PEOPLE VS. TUANDA (A.M. NO. 3360


01/30/1990)
FACTS: Respondent Fe T. Tuanda, a member of the Philippine Bar, asks this
Court to lift the suspension from the practice of law imposed upon her by a
decision of the Court of Appeals. In 1983, Atty. Fe Tuanda received from one
Herminia A. Marquez several pieces of jewelry with a total value of P36,000
for sale on commission basis. In 1984, instead of returning the unsold pieces
of jewelry worth P26,250, she issued 3 checks. These checks were
dishonored by the drawee bank, Traders Royal Bank, for insufficiency of
funds. Notwithstanding receipt of the notice of dishonor, Tuanda made no
effort to settle her obligation. Criminal cases were filed, wherein she was
acquitted of estafa but was found guilty of violation of BP 22 (The Anti-
Bouncing Check Law). The appellate court affirmed the decision of the trial
court and imposed further suspension against Tuanda in the practice of law,
on the ground that the offense involves moral turpitude. Tuanda is now
appealing to the Supreme Court for her suspension to be lifted arguing that
her suspension was a penalty so harsh on top of the fines imposed to her in
violation of the aforementioned law. Arguing further that she intends no
damage to the plaintiff-appellee (Herminia A. Marquez)and she is not guilty
of the offense charged.

ISSUE: Whether or not the suspension of Atty. Tuanda be lifted.

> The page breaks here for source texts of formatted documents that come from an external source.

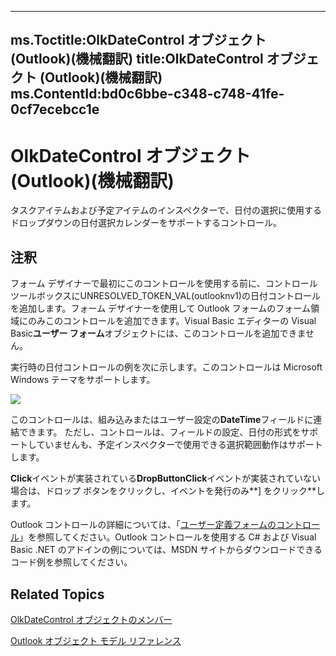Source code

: 

---
ms.Toctitle:OlkDateControl オブジェクト (Outlook)(機械翻訳)
title:OlkDateControl オブジェクト (Outlook)(機械翻訳)
ms.ContentId:bd0c6bbe-c348-c748-41fe-0cf7ecebcc1e
---
# OlkDateControl オブジェクト (Outlook)(機械翻訳)




タスクアイテムおよび予定アイテムのインスペクターで、日付の選択に使用するドロップダウンの日付選択カレンダーをサポートするコントロール。

## 注釈
フォーム デザイナーで最初にこのコントロールを使用する前に、コントロール ツールボックスにUNRESOLVED_TOKEN_VAL(outlooknv1)の日付コントロールを追加します。フォーム デザイナーを使用して Outlook フォームのフォーム領域にのみこのコントロールを追加できます。Visual Basic エディターの Visual Basic**ユーザー フォーム**オブジェクトには、このコントロールを追加できません。



実行時の日付コントロールの例を次に示します。このコントロールは Microsoft Windows テーマをサポートします。



![](..\media\olDate_ZA10120280.gif)



このコントロールは、組み込みまたはユーザー設定の**DateTime**フィールドに連結できます。 ただし、コントロールは、フィールドの設定、日付の形式をサポートしていませんも、予定インスペクターで使用できる選択範囲動作はサポートします。



**Click**イベントが実装されている**DropButtonClick**イベントが実装されていない場合は、ドロップ ボタンをクリックし、イベントを発行のみ**] をクリック**します。



Outlook コントロールの詳細については、「[ユーザー定義フォームのコントロール](fcba1b34-c526-5d01-8644-cb8852bd2348.md)」を参照してください。Outlook コントロールを使用する C# および Visual Basic .NET のアドインの例については、MSDN サイトからダウンロードできるコード例を参照してください。



## Related Topics

[OlkDateControl オブジェクトのメンバー](6bc09aee-2f4e-5042-a653-52c0c09068c5.md)

[Outlook オブジェクト モデル リファレンス](73221b13-d8d8-99b8-3394-b95dbbfd5ddc.md)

HELD: NO. The Court of Appeals correctly ruled that "the offense [of] which
she is found guilty involved moral turpitude. Sections 27 and 28 of Rule 138
of the Revised Rules of Court provide as follows:
 Sec. 27. Attorneys renewed or suspended by Supreme Court on what
grounds. A member of the bar may be removed or suspended from his
office as attorney by the Supreme Court of any deceit, malpractice, or
other gross misconduct in such office, grossly immoral conduct, or by
reason of his conviction of a crime involving moral turpitude, or for any
violation of the oath which he is required to take before admission to
practice, or for a wilful disobedience of any lawful order of a superior
court, or for corruptly or wilfully appearing as an attorney for a party to a
case without authority so to do. The practice of soliciting cases at law for
the purpose of gain, either personally or through paid agents or brokers,
constitutes malpractice. (Italics supplied)
 Sec. 28. Suspension of attorney by the Court of Appeals or a Court of
First Instance. — The Court of Appeals or a Court of First Instance may
suspend an attorney from practice for any of the causes named in the
last preceding section, and after such suspension such attorney shall not
practice his profession until further action of the Supreme Court in the
premises.
Conviction of a crime involving moral turpitude relates to and affects the
good moral character of a person convicted of such offense. Herein, BP 22
violation is a serious criminal offense which deleteriously affects public
interest and public order. The effects of the issuance of a worthless check
transcends the private interest of parties directly involved in the transaction
and touches the interest of the community at large. Putting valueless
commercial papers in circulation, multiplied a thousand fold, can very well
pollute the channels of trade and commerce, injure the banking system and
eventually hurt the welfare of society and the public interest. The crimes of
which respondent was convicted also import deceit and violation of her
attorney's oath and the Code of Professional Responsibility under both of
which she was bound to "obey the laws of the land."

ACCORDINGLY, the Court Resolved to DENY the Motion to Lift Order of


Suspension. Respondent shall remain suspended from the practice of law
until further orders from this Court.